* [Exercise prompt]
Please state how many lines in the records below contain the word "amplitudes"; the number alone is the answer.

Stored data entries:
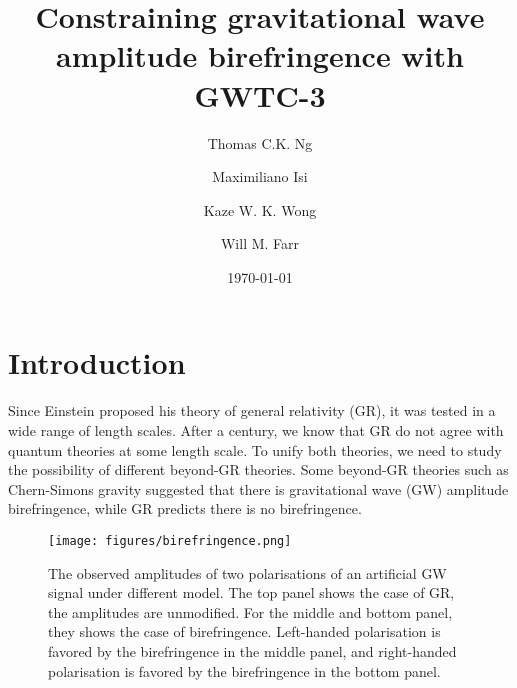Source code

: \documentclass[twocolumn]{aastex631}
\begin{document}
\title{Constraining gravitational wave amplitude birefringence with GWTC-3}

\author{Thomas C.K. Ng}

\author{Maximiliano Isi}

\author{Kaze W. K. Wong}

\author{Will M. Farr}

\date{\today}

\begin{abstract}

\end{abstract}

\section{Introduction}

Since Einstein proposed his theory of general relativity (GR), it was tested in a wide range of length scales.
After a century, we know that GR do not agree with quantum theories at some length scale.
To unify both theories, we need to study the possibility of different beyond-GR theories.
Some beyond-GR theories such as Chern-Simons gravity suggested that there is gravitational wave (GW) amplitude birefringence,
while GR predicts there is no birefringence.

\begin{figure}[h!]
    \texttt{[image: figures/birefringence.png]}
    \caption{
        The observed amplitudes of two polarisations of an artificial GW signal under different model.
        The top panel shows the case of GR, the amplitudes are unmodified.
        For the middle and bottom panel, they shows the case of birefringence.
        Left-handed polarisation is favored by the birefringence in the middle panel,
        and right-handed polarisation is favored by the birefringence in the bottom panel.
    }
    \label{fig:birefringence}
\end{figure}
\end{document}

* [Response area]
2